- Genre: Documentary
- Directed by: Louis Theroux
- Starring: Emma Bunton Sameera Reddy
- Country of origin: United Kingdom
- Original language: English

Production
- Running time: 60 minutes
- Production company: BBC Films

Original release
- Network: BBC Two
- Release: 25 June 2005

= Emma Goes to Bollywood =

Emma Goes to Bollywood is a 2005 British documentary film produced and broadcast by BBC Two. It was directed by Louis Theroux and released on 12 June 2005. It stars Emma Bunton on her travel to Bollywood.

==Summary==
Emma Bunton goes to Mumbai, India, where she will record two films – Pyaar Mein Twist and Chocolate. For four weeks, Bunton assimilates into Indian culture and she was interviewed by several Asia's radios and TV to promote her debut in Bollywood.

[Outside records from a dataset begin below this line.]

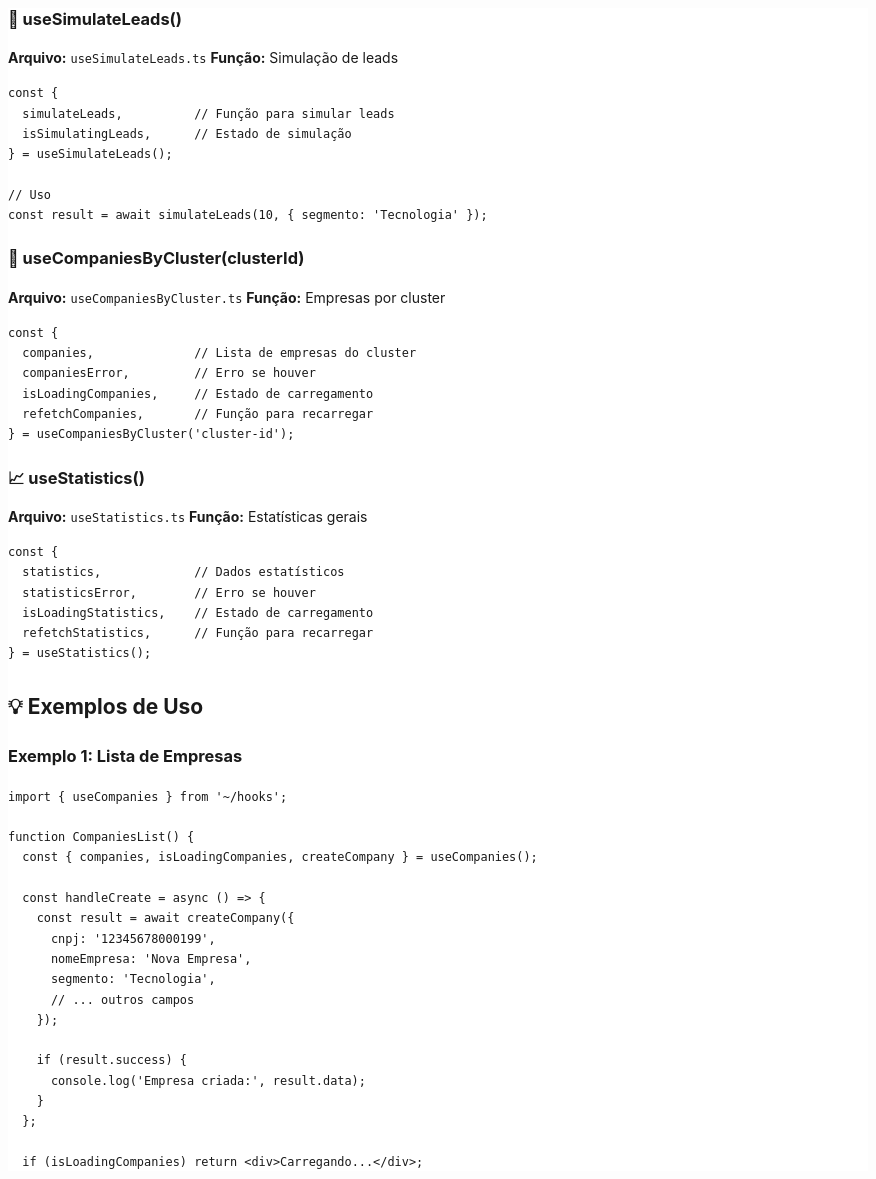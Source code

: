 ### 🎲 useSimulateLeads()
**Arquivo:** `useSimulateLeads.ts`
**Função:** Simulação de leads

```tsx
const {
  simulateLeads,          // Função para simular leads
  isSimulatingLeads,      // Estado de simulação
} = useSimulateLeads();

// Uso
const result = await simulateLeads(10, { segmento: 'Tecnologia' });
```

### 🏢 useCompaniesByCluster(clusterId)
**Arquivo:** `useCompaniesByCluster.ts`
**Função:** Empresas por cluster

```tsx
const {
  companies,              // Lista de empresas do cluster
  companiesError,         // Erro se houver
  isLoadingCompanies,     // Estado de carregamento
  refetchCompanies,       // Função para recarregar
} = useCompaniesByCluster('cluster-id');
```

### 📈 useStatistics()
**Arquivo:** `useStatistics.ts`
**Função:** Estatísticas gerais

```tsx
const {
  statistics,             // Dados estatísticos
  statisticsError,        // Erro se houver
  isLoadingStatistics,    // Estado de carregamento
  refetchStatistics,      // Função para recarregar
} = useStatistics();
```

## 💡 Exemplos de Uso

### Exemplo 1: Lista de Empresas
```tsx
import { useCompanies } from '~/hooks';

function CompaniesList() {
  const { companies, isLoadingCompanies, createCompany } = useCompanies();

  const handleCreate = async () => {
    const result = await createCompany({
      cnpj: '12345678000199',
      nomeEmpresa: 'Nova Empresa',
      segmento: 'Tecnologia',
      // ... outros campos
    });

    if (result.success) {
      console.log('Empresa criada:', result.data);
    }
  };

  if (isLoadingCompanies) return <div>Carregando...</div>;

```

Meanwhile, the Indian actress Sameera Reddy goes to United Kingdom to record the medical drama series Casualty.

==Cast==
- Emma Bunton
- Sameera Reddy

==Production==
In 2005 Bunton signed with the BBC to record a documentary in India, where he would know the culture and would be part of some productions in Bollywood. Three films were offered to her and she chose Pyaar Mein Twist to be part of the cast. Then she was also invited to star in Chocolate.